Cheaper and better housing is a priority
HOME RUN WAYS ARE BEING SOUGHT TO INCREASE CONSTRUCTION AND CUT COSTS. JOINT VENTURES WITH PRIVATE INVESTORS PROJECTS COULD BE ONE ANSWER

A CITY of 1.2 million people, the nation’s capital, Kampala, has a shortage of roughly 30,000 homes. Good quality, affordable housing is in short supply in Uganda, where construction materials are expensive and mortgages high.
The government is responding to the problem by setting up a program to develop low-cost housing and encouraging private investors to take part in joint venture projects with the state-owned National Housing and Construction Corporation (NH&CC).
“There is a big housing shortage,” says John Nasasira, Minister of Works, Housing and Communications. “Our policy has been to create an enabling environment. This will include having more mortgage institutions, because at present we only have one.”

MARTIN KASEKENDE
MARTIN KASEKENDE
General Manager of the National Housing and Construction Corporation

Martin Kasekende, General Manager of the NH&CC, says housing should be made one of the government’s top five priorities. He believes new homes need to be made cheaper to build and to buy. “It is important to recognize housing as a basic human need. Once you do that, your priorities are clear and you place it along with education and health.”
Set up in 1964 to construct and increase the housing stock, the NH&CC carries out the property management and maintenance of huge housing estates, and construction and sale of houses. It has also built office blocks, such as Crested Towers in Kampala, shopping centers and schools, and been involved in road construction. Its aim is to be the national leader in real estate development.

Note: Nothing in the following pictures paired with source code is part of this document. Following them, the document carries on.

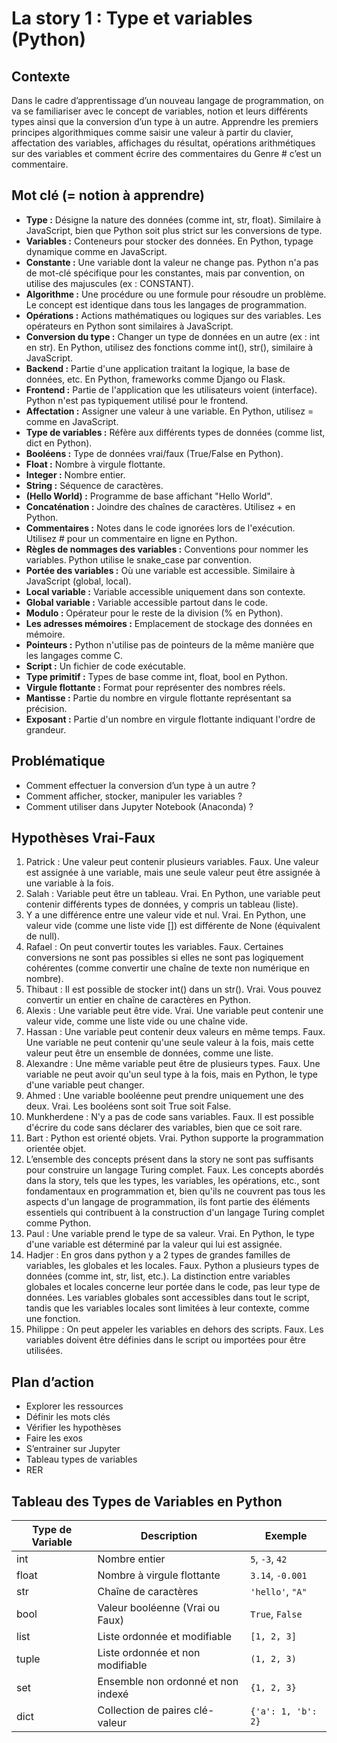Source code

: # La story 1 : Type et variables (Python)

## Contexte
Dans le cadre d’apprentissage d’un nouveau langage de programmation, on va se familiariser avec le concept de variables, notion et leurs différents types ainsi que la conversion d’un type à un autre. Apprendre les premiers principes algorithmiques comme saisir une valeur à partir du clavier, affectation des variables, affichages du résultat, opérations arithmétiques sur des variables et comment écrire des commentaires du Genre # c’est un commentaire.

## Mot clé (= notion à apprendre)
- **Type :** Désigne la nature des données (comme int, str, float). Similaire à JavaScript, bien que Python soit plus strict sur les conversions de type.
- **Variables :** Conteneurs pour stocker des données. En Python, typage dynamique comme en JavaScript.
- **Constante :** Une variable dont la valeur ne change pas. Python n'a pas de mot-clé spécifique pour les constantes, mais par convention, on utilise des majuscules (ex : CONSTANT).
- **Algorithme :** Une procédure ou une formule pour résoudre un problème. Le concept est identique dans tous les langages de programmation.
- **Opérations :** Actions mathématiques ou logiques sur des variables. Les opérateurs en Python sont similaires à JavaScript.
- **Conversion du type :** Changer un type de données en un autre (ex : int en str). En Python, utilisez des fonctions comme int(), str(), similaire à JavaScript.
- **Backend :** Partie d'une application traitant la logique, la base de données, etc. En Python, frameworks comme Django ou Flask.
- **Frontend :** Partie de l'application que les utilisateurs voient (interface). Python n'est pas typiquement utilisé pour le frontend.
- **Affectation :** Assigner une valeur à une variable. En Python, utilisez = comme en JavaScript.
- **Type de variables :** Réfère aux différents types de données (comme list, dict en Python).
- **Booléens :** Type de données vrai/faux (True/False en Python).
- **Float :** Nombre à virgule flottante.
- **Integer :** Nombre entier.
- **String :** Séquence de caractères.
- **(Hello World) :** Programme de base affichant "Hello World".
- **Concaténation :** Joindre des chaînes de caractères. Utilisez + en Python.
- **Commentaires :** Notes dans le code ignorées lors de l'exécution. Utilisez # pour un commentaire en ligne en Python.
- **Règles de nommages des variables :** Conventions pour nommer les variables. Python utilise le snake_case par convention.
- **Portée des variables :** Où une variable est accessible. Similaire à JavaScript (global, local).
- **Local variable :** Variable accessible uniquement dans son contexte.
- **Global variable :** Variable accessible partout dans le code.
- **Modulo :** Opérateur pour le reste de la division (% en Python).
- **Les adresses mémoires :** Emplacement de stockage des données en mémoire.
- **Pointeurs :** Python n'utilise pas de pointeurs de la même manière que les langages comme C.
- **Script :** Un fichier de code exécutable.
- **Type primitif :** Types de base comme int, float, bool en Python.
- **Virgule flottante :** Format pour représenter des nombres réels.
- **Mantisse :** Partie du nombre en virgule flottante représentant sa précision.
- **Exposant :** Partie d'un nombre en virgule flottante indiquant l'ordre de grandeur.

## Problématique
- Comment effectuer la conversion d’un type à un autre ?
- Comment afficher, stocker, manipuler les variables ?
- Comment utiliser dans Jupyter Notebook (Anaconda) ?

## Hypothèses Vrai-Faux
1. Patrick : Une valeur peut contenir plusieurs variables. Faux. Une valeur est assignée à une variable, mais une seule valeur peut être assignée à une variable à la fois.
2. Salah : Variable peut être un tableau. Vrai. En Python, une variable peut contenir différents types de données, y compris un tableau (liste).
3. Y a une différence entre une valeur vide et nul. Vrai. En Python, une valeur vide (comme une liste vide []) est différente de None (équivalent de null).
4. Rafael : On peut convertir toutes les variables. Faux. Certaines conversions ne sont pas possibles si elles ne sont pas logiquement cohérentes (comme convertir une chaîne de texte non numérique en nombre).
5. Thibaut : Il est possible de stocker int() dans un str(). Vrai. Vous pouvez convertir un entier en chaîne de caractères en Python.
6. Alexis : Une variable peut être vide. Vrai. Une variable peut contenir une valeur vide, comme une liste vide ou une chaîne vide.
7. Hassan : Une variable peut contenir deux valeurs en même temps. Faux. Une variable ne peut contenir qu'une seule valeur à la fois, mais cette valeur peut être un ensemble de données, comme une liste.
8. Alexandre : Une même variable peut être de plusieurs types. Faux. Une variable ne peut avoir qu'un seul type à la fois, mais en Python, le type d'une variable peut changer.
9. Ahmed : Une variable booléenne peut prendre uniquement une des deux. Vrai. Les booléens sont soit True soit False.
10. Munkherdene : N'y a pas de code sans variables. Faux. Il est possible d'écrire du code sans déclarer des variables, bien que ce soit rare.
11. Bart : Python est orienté objets. Vrai. Python supporte la programmation orientée objet.
12. L’ensemble des concepts présent dans la story ne sont pas suffisants pour construire un langage Turing complet. Faux. Les concepts abordés dans la story, tels que les types, les variables, les opérations, etc., sont fondamentaux en programmation et, bien qu'ils ne couvrent pas tous les aspects d'un langage de programmation, ils font partie des éléments essentiels qui contribuent à la construction d'un langage Turing complet comme Python.
13. Paul : Une variable prend le type de sa valeur. Vrai. En Python, le type d'une variable est déterminé par la valeur qui lui est assignée.
14. Hadjer : En gros dans python y a 2 types de grandes familles de variables, les globales et les locales. Faux. Python a plusieurs types de données (comme int, str, list, etc.). La distinction entre variables globales et locales concerne leur portée dans le code, pas leur type de données. Les variables globales sont accessibles dans tout le script, tandis que les variables locales sont limitées à leur contexte, comme une fonction.
15. Philippe : On peut appeler les variables en dehors des scripts. Faux. Les variables doivent être définies dans le script ou importées pour être utilisées.


## Plan d’action
- Explorer les ressources
- Définir les mots clés
- Vérifier les hypothèses
- Faire les exos
- S’entrainer sur Jupyter
- Tableau types de variables
- RER

## Tableau des Types de Variables en Python
| Type de Variable | Description                             | Exemple            |
|------------------|-----------------------------------------|--------------------|
| int              | Nombre entier                           | `5`, `-3`, `42`    |
| float            | Nombre à virgule flottante              | `3.14`, `-0.001`   |
| str              | Chaîne de caractères                    | `'hello'`, `"A"`   |
| bool             | Valeur booléenne (Vrai ou Faux)         | `True`, `False`    |
| list             | Liste ordonnée et modifiable            | `[1, 2, 3]`        |
| tuple            | Liste ordonnée et non modifiable        | `(1, 2, 3)`        |
| set              | Ensemble non ordonné et non indexé      | `{1, 2, 3}`        |
| dict             | Collection de paires clé-valeur         | `{'a': 1, 'b': 2}` |
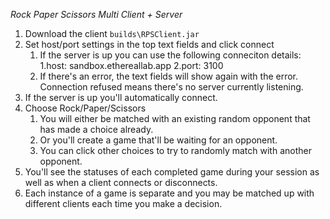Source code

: *Rock Paper Scissors Multi Client + Server*
1. Download the client ``builds\RPSClient.jar``
2. Set host/port settings in the top text fields and click connect
	1. If the server is up you can use the following conneciton details:
		1.host: sandbox.ethereallab.app
		2.port: 3100
	2. If there's an error, the text fields will show again with the error. Connection refused means there's no server currently listening.
3. If the server is up you'll automatically connect.
4. Choose Rock/Paper/Scissors
	1. You will either be matched with an existing random opponent that has made a choice already.
	2. Or you'll create a game that'll be waiting for an opponent.
	3. You can click other choices to try to randomly match with another opponent.
5. You'll see the statuses of each completed game during your session as well as when a client connects or disconnects.
6. Each instance of a game is separate and you may be matched up with different clients each time you make a decision.

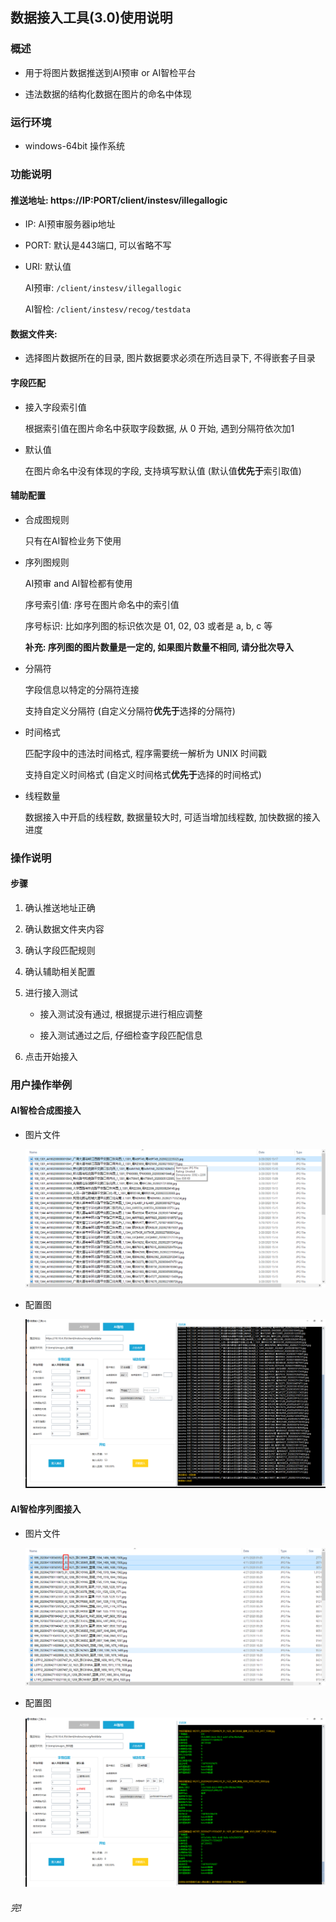 ## 数据接入工具(3.0)使用说明

### 概述

- 用于将图片数据推送到AI预审 or AI智检平台

- 违法数据的结构化数据在图片的命名中体现



### 运行环境

- windows-64bit 操作系统



### 功能说明

#### 推送地址: https://IP:PORT/client/instesv/illegallogic

- IP: AI预审服务器ip地址

- PORT: 默认是443端口, 可以省略不写

- URI: 默认值

  AI预审: `/client/instesv/illegallogic`

  AI智检: `/client/instesv/recog/testdata`

#### 数据文件夹:

- 选择图片数据所在的目录, 图片数据要求必须在所选目录下, 不得嵌套子目录

#### 字段匹配

- 接入字段索引值

  根据索引值在图片命名中获取字段数据, 从 0 开始, 遇到分隔符依次加1

- 默认值

  在图片命名中没有体现的字段, 支持填写默认值 (默认值**优先于**索引取值)

#### 辅助配置

- 合成图规则

  只有在AI智检业务下使用

- 序列图规则

  AI预审 and AI智检都有使用

  序号索引值: 序号在图片命名中的索引值

  序号标识: 比如序列图的标识依次是 01, 02, 03 或者是 a, b, c 等

  **补充: 序列图的图片数量是一定的, 如果图片数量不相同, 请分批次导入**

- 分隔符

  字段信息以特定的分隔符连接

  支持自定义分隔符 (自定义分隔符**优先于**选择的分隔符)

- 时间格式

  匹配字段中的违法时间格式, 程序需要统一解析为 UNIX 时间戳

  支持自定义时间格式 (自定义时间格式**优先于**选择的时间格式)

- 线程数量

  数据接入中开启的线程数, 数据量较大时, 可适当增加线程数, 加快数据的接入进度



### 操作说明

#### 步骤

1. 确认推送地址正确

2. 确认数据文件夹内容

3. 确认字段匹配规则

4. 确认辅助相关配置

5. 进行接入测试

   - 接入测试没有通过, 根据提示进行相应调整

   - 接入测试通过之后, 仔细检查字段匹配信息

6. 点击开始接入



### 用户操作举例

#### AI智检合成图接入

- 图片文件

  ![1594954149243](assets\1594954149243.png)

- 配置图

  ![1594954197693](assets\1594954197693.png)



#### AI智检序列图接入

- 图片文件

  ![1594954293340](assets\1594954293340.png)

- 配置图

  ![1594955046042](assets\1594955046042.png)

  



###### 完!




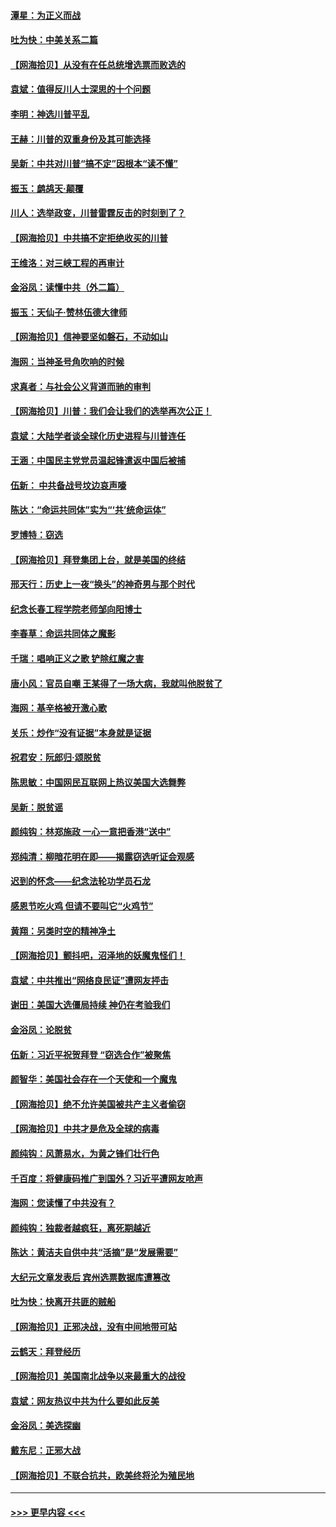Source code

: #### [潭星：为正义而战](../pages/nsc993/n12600926.md?t=12072351) 
#### [吐为快：中美关系二篇](../pages/nsc993/n12600908.md?t=12072351) 
#### [【网海拾贝】从没有在任总统增选票而败选的](../pages/nsc993/n12600435.md?t=12072351) 
#### [袁斌：值得反川人士深思的十个问题](../pages/nsc993/n12600332.md?t=12072351) 
#### [李明：神选川普平乱](../pages/nsc993/n12599751.md?t=12072351) 
#### [王赫：川普的双重身份及其可能选择](../pages/nsc993/n12599723.md?t=12072351) 
#### [吴新：中共对川普“搞不定”因根本“读不懂”](../pages/nsc993/n12599502.md?t=12072351) 
#### [振玉：鹧鸪天‧颠覆](../pages/nsc993/n12599494.md?t=12072351) 
#### [川人：选举政变，川普雷霆反击的时刻到了？](../pages/nsc993/n12599291.md?t=12072351) 
#### [【网海拾贝】中共搞不定拒绝收买的川普](../pages/nsc993/n12598955.md?t=12072351) 
#### [王维洛：对三峡工程的再审计](../pages/nsc993/n12598436.md?t=12072351) 
#### [金浴凤：读懂中共（外二篇）](../pages/nsc993/n12597943.md?t=12072351) 
#### [振玉：天仙子‧赞林伍德大律师](../pages/nsc993/n12597929.md?t=12072351) 
#### [【网海拾贝】信神要坚如磐石，不动如山](../pages/nsc993/n12597901.md?t=12072351) 
#### [海网：当神圣号角吹响的时候](../pages/nsc993/n12595891.md?t=12072351) 
#### [求真者：与社会公义背道而驰的审判](../pages/nsc993/n12595868.md?t=12072351) 
#### [【网海拾贝】川普：我们会让我们的选举再次公正！](../pages/nsc993/n12594930.md?t=12072351) 
#### [袁斌：大陆学者谈全球化历史进程与川普连任](../pages/nsc993/n12594690.md?t=12072351) 
#### [王涵：中国民主党党员温起锋遣返中国后被捕](../pages/nsc993/n12594540.md?t=12072351) 
#### [伍新： 中共备战号坟边哀声嚎](../pages/nsc993/n12593086.md?t=12072351) 
#### [陈达：“命运共同体”实为“‘共’统命运体”](../pages/nsc993/n12590865.md?t=12072351) 
#### [罗博特：窃选](../pages/nsc993/n12590619.md?t=12072351) 
#### [【网海拾贝】拜登集团上台，就是美国的终结](../pages/nsc993/n12589725.md?t=12072351) 
#### [邢天行：历史上一夜“换头”的神奇男与那个时代](../pages/nsc993/n12589424.md?t=12072351) 
#### [纪念长春工程学院老师邹向阳博士](../pages/nsc993/n12585390.md?t=12072351) 
#### [李春草：命运共同体之魔影](../pages/nsc993/n12585026.md?t=12072351) 
#### [千瑞：唱响正义之歌 铲除红魔之害](../pages/nsc993/n12585002.md?t=12072351) 
#### [唐小风：官员自嘲 王某得了一场大病，我就叫他脱贫了](../pages/nsc993/n12584981.md?t=12072351) 
#### [海网：基辛格被开激心歌](../pages/nsc993/n12584946.md?t=12072351) 
#### [关乐：炒作“没有证据”本身就是证据](../pages/nsc993/n12583146.md?t=12072351) 
#### [祝君安：阮郎归‧颂脱贫](../pages/nsc993/n12583119.md?t=12072351) 
#### [陈思敏：中国网民互联网上热议美国大选舞弊](../pages/nsc993/n12582845.md?t=12072351) 
#### [吴新：脱贫谣](../pages/nsc993/n12580839.md?t=12072351) 
#### [颜纯钩：林郑施政 一心一意把香港“送中”](../pages/nsc993/n12580805.md?t=12072351) 
#### [郑纯清：柳暗花明在即——揭露窃选听证会观感](../pages/nsc993/n12580795.md?t=12072351) 
#### [迟到的怀念——纪念法轮功学员石龙](../pages/nsc993/n12580245.md?t=12072351) 
#### [感恩节吃火鸡  但请不要叫它“火鸡节”](../pages/nsc993/n12580252.md?t=12072351) 
#### [黄翔：另类时空的精神净土](../pages/nsc993/n12578638.md?t=12072351) 
#### [【网海拾贝】颤抖吧，沼泽地的妖魔鬼怪们！](../pages/nsc993/n12578552.md?t=12072351) 
#### [袁斌：中共推出“网络良民证”遭网友抨击](../pages/nsc993/n12578511.md?t=12072351) 
#### [谢田：美国大选僵局持续 神仍在考验我们](../pages/nsc993/n12577432.md?t=12072351) 
#### [金浴凤：论脱贫](../pages/nsc993/n12576386.md?t=12072351) 
#### [伍新：习近平祝贺拜登 “窃选合作”被聚焦](../pages/nsc993/n12576358.md?t=12072351) 
#### [颜智华：美国社会存在一个天使和一个魔鬼](../pages/nsc993/n12574299.md?t=12072351) 
#### [【网海拾贝】绝不允许美国被共产主义者偷窃](../pages/nsc993/n12573396.md?t=12072351) 
#### [【网海拾贝】中共才是危及全球的病毒](../pages/nsc993/n12571204.md?t=12072351) 
#### [颜纯钩：风萧易水，为黄之锋们壮行色](../pages/nsc993/n12571487.md?t=12072351) 
#### [千百度：将健康码推广到国外？习近平遭网友呛声](../pages/nsc993/n12570808.md?t=12072351) 
#### [海网：您读懂了中共没有？](../pages/nsc993/n12570487.md?t=12072351) 
#### [颜纯钩：独裁者越疯狂，离死期越近](../pages/nsc993/n12569055.md?t=12072351) 
#### [陈达：黄洁夫自供中共“活摘”是“发展需要”](../pages/nsc993/n12568541.md?t=12072351) 
#### [大纪元文章发表后 宾州选票数据库遭篡改](../pages/nsc993/n12568105.md?t=12072351) 
#### [吐为快：快离开共匪的贼船](../pages/nsc993/n12568462.md?t=12072351) 
#### [【网海拾贝】正邪决战，没有中间地带可站](../pages/nsc993/n12568439.md?t=12072351) 
#### [云鹤天：拜登经历](../pages/nsc993/n12567294.md?t=12072351) 
#### [【网海拾贝】美国南北战争以来最重大的战役](../pages/nsc993/n12567247.md?t=12072351) 
#### [袁斌：网友热议中共为什么要如此反美](../pages/nsc993/n12567162.md?t=12072351) 
#### [金浴凤：美选探幽](../pages/nsc993/n12567147.md?t=12072351) 
#### [戴东尼：正邪大战](../pages/nsc993/n12567033.md?t=12072351) 
#### [【网海拾贝】不联合抗共，欧美终将沦为殖民地](../pages/nsc993/n12565068.md?t=12072351) 

----
#### [ >>> 更早内容 <<< ](../indexes/nsc993-earlier.md)
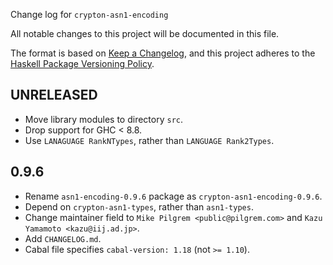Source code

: Change log for `crypton-asn1-encoding`

All notable changes to this project will be documented in this file.

The format is based on [Keep a Changelog](https://keepachangelog.com/en/1.0.0/),
and this project adheres to the
[Haskell Package Versioning Policy](https://pvp.haskell.org/).

## UNRELEASED

* Move library modules to directory `src`.
* Drop support for GHC < 8.8.
* Use `LANAGUAGE RankNTypes`, rather than `LANGUAGE Rank2Types`.

## 0.9.6

* Rename `asn1-encoding-0.9.6` package as `crypton-asn1-encoding-0.9.6`.
* Depend on `crypton-asn1-types`, rather than `asn1-types`.
* Change maintainer field to `Mike Pilgrem <public@pilgrem.com>` and
  `Kazu Yamamoto <kazu@iij.ad.jp>`.
* Add `CHANGELOG.md`.
* Cabal file specifies `cabal-version: 1.18` (not `>= 1.10`).
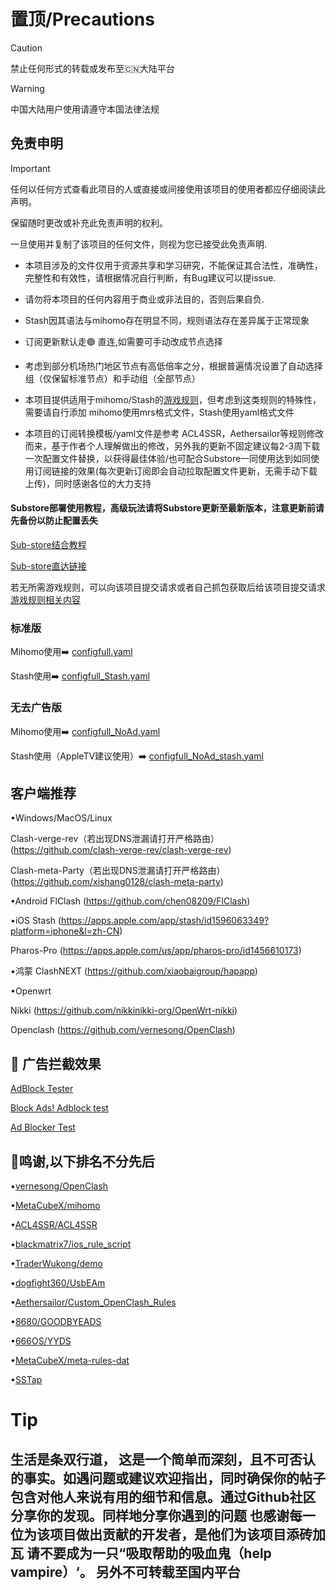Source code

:# 置顶/Precautions

> [!Caution]
> 禁止任何形式的转载或发布至🇨🇳大陆平台

> [!WARNING]
> 中国大陆用户使用请遵守本国法律法规

## 免责申明

> [!IMPORTANT]
> 任何以任何方式查看此项目的人或直接或间接使用该项目的使用者都应仔细阅读此声明。
>
> 保留随时更改或补充此免责声明的权利。
>
> 一旦使用并复制了该项目的任何文件，则视为您已接受此免责声明.

- 本项目涉及的文件仅用于资源共享和学习研究，不能保证其合法性，准确性，完整性和有效性，请根据情况自行判断，有Bug建议可以提issue.

- 请勿将本项目的任何内容用于商业或非法目的，否则后果自负.

- Stash因其语法与mihomo存在明显不同，规则语法存在差异属于正常现象

- 订阅更新默认走🟢 直连,如需要可手动改成节点选择

- 考虑到部分机场热门地区节点有高低倍率之分，根据普遍情况设置了自动选择组（仅保留标准节点）和手动组（全部节点）

- 本项目提供适用于mihomo/Stash的[游戏规则](https://github.com/Lanlan13-14/Rules/tree/main/rules%2FGame)，但考虑到这类规则的特殊性，需要请自行添加
mihomo使用mrs格式文件，Stash使用yaml格式文件

- 本项目的订阅转换模板/yaml文件是参考 ACL4SSR，Aethersailor等规则修改而来，基于作者个人理解做出的修改，另外我的更新不固定建议每2-3周下载一次配置文件替换，以获得最佳体验/也可配合Substore一同使用达到如同使用订阅链接的效果(每次更新订阅即会自动拉取配置文件更新，无需手动下载上传)，同时感谢各位的大力支持

#### Substore部署使用教程，高级玩法请将Substore更新至最新版本，注意更新前请先备份以防止配置丢失
[Sub-store结合教程](https://github.com/Lanlan13-14/Rules/blob/main/Others/Substore.md)

[Sub-store直达链接](https://github.com/sub-store-org/Sub-Store)

若无所需游戏规则，可以向该项目提交请求或者自己抓包获取后给该项目提交请求
[游戏规则相关内容](https://github.com/FQrabbit/SSTap-Rule)

### 标准版

Mihomo使用➡️
[configfull.yaml](https://github.com/Lanlan13-14/Rules/blob/main/configfull.yaml)

Stash使用➡️
[configfull_Stash.yaml](https://github.com/Lanlan13-14/Rules/blob/main/configfull_Stash.yaml)

### 无去广告版

Mihomo使用➡️
[configfull_NoAd.yaml](https://github.com/Lanlan13-14/Rules/blob/main/configfull_NoAd.yaml)

Stash使用（AppleTV建议使用）➡️
[configfull_NoAd_stash.yaml](https://github.com/Lanlan13-14/Rules/blob/main/configfull_NoAd_Stash.yaml)


## 客户端推荐
•Windows/MacOS/Linux

Clash-verge-rev（若出现DNS泄漏请打开严格路由）
(https://github.com/clash-verge-rev/clash-verge-rev)

Clash-meta-Party（若出现DNS泄漏请打开严格路由）
(https://github.com/xishang0128/clash-meta-party)

•Android 
FlClash
(https://github.com/chen08209/FlClash)

•iOS
Stash
(https://apps.apple.com/app/stash/id1596063349?platform=iphone&l=zh-CN)

Pharos-Pro
(https://apps.apple.com/us/app/pharos-pro/id1456610173)

•鸿蒙
ClashNEXT
(https://github.com/xiaobaigroup/hapapp)


•Openwrt

Nikki
(https://github.com/nikkinikki-org/OpenWrt-nikki)

Openclash
(https://github.com/vernesong/OpenClash)

<h2 id="c">🚫 广告拦截效果</h2>

[AdBlock Tester](https://adblock-tester.com)

[Block Ads! Adblock test](https://blockads.fivefilters.org/)

[Ad Blocker Test](https://adblock.turtlecute.org/)

## 🌟鸣谢,以下排名不分先后

•[vernesong/OpenClash](https://github.com/vernesong/OpenClash)

•[MetaCubeX/mihomo](https://github.com/MetaCubeX/mihomo)

•[ACL4SSR/ACL4SSR](https://github.com/ACL4SSR/ACL4SSR)

•[blackmatrix7/ios_rule_script](https://github.com/blackmatrix7/ios_rule_script)

•[TraderWukong/demo](https://github.com/TraderWukong/demo)

•[dogfight360/UsbEAm](https://github.com/dogfight360/UsbEAm)

•[Aethersailor/Custom_OpenClash_Rules](https://github.com/Aethersailor/Custom_OpenClash_Rules)

•[8680/GOODBYEADS](https://github.com/8680/GOODBYEADS)

•[666OS/YYDS](https://github.com/666OS/YYDS)

•[MetaCubeX/meta-rules-dat](https://github.com/MetaCubeX/meta-rules-dat)

•[SSTap](https://github.com/FQrabbit/SSTap-RuleSSTap)


# Tip
生活是条双行道，
这是一个简单而深刻，且不可否认的事实。如遇问题或建议欢迎指出，同时确保你的帖子包含对他人来说有用的细节和信息。通过Github社区分享你的发现。同样地分享你遇到的问题
也感谢每一位为该项目做出贡献的开发者，是他们为该项目添砖加瓦
请不要成为一只“吸取帮助的吸血鬼（help vampire）‘。
另外不可转载至国内平台
-------------------------------------------------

“Right now the construction industry has a problem, especially related to housing,” says Mr. Kasekende. “We depend a lot on imported materials. A house could very easily be 70 percent imported if you don’t make the pipes or the electricals and all the finishing touches are brought in–everything except the bricks and mortar.

BUILDING FOR THE FUTURE NH&CC has been developing houses for sale rather than rent

“Because the industry hasn’t picked up on producing high quality construction materials, the construction of houses is still very expensive, and we don’t have many players in that field.”
He would like to see the government take a new look at taxation on building materials and at standardization regulations to encourage more private investment in construction and housing.
He believes the government should consider whether the rules could be relaxed to allow cheaper cement to be used for housing to lower construction costs.

A 50kg bag of Ugandan cement costs almost $10, with cement imported from Kenya, Tanzania or South Africa selling at about the same price. Contrast this, says Mr. Kasekende, with a price of around $3 a bag in other parts of the world, such as Ireland, and it’s clear why building is expensive.
“The government should do something about taxation and about standardization, so that the requirements for constructing a house are not so stringent that an investor will have to put in too much money simply to meet the standards,” he says.

He also believes mortgage rates are too high. Until recently, the Housing Finance Company of Uganda, the country’s sole mortgage institution, in which the NH&CC has a 50 percent stake, was charging an interest rate of 15 percent for a period of 15 years. “Recently, we came down to 14 percent,” says Mr. Kasekende, “but that’s still very high. There must be a way to inject funds into the mortgage industry.”
The NH&CC has been moving away from being a landlord to a policy of facilitating home ownership. “We develop houses for sale, rather than retaining them for tenants to occupy. We think that is the best way of multiplying the housing stock,” says Mr. Kasekende.

The corporation, which is undergoing privatization, already operates very much like a private company, with assets in excess of US$70 million, annual turnover of over US$6 million and a track record of profit-making. “We don’t receive any money from the government. We make deals with the assets we have and the revenue we get from our completed projects,” Mr. Kasekende explains.
The NH&CC would welcome approaches from companies interested in joint ventures in the production of cement, ceramics, glass, marble, granite and other related products. “Foreign investors are very welcome in Uganda and if they want to invest with us, we are ready,” says Mr. Kasekende.
He agrees that privatization is the way forward. “The more players in this industry, the better. Let there be more players, so the buyers have more choice.” He believes, however, that the government should retain 49 percent participation because of the strategic importance of the corporation to the country.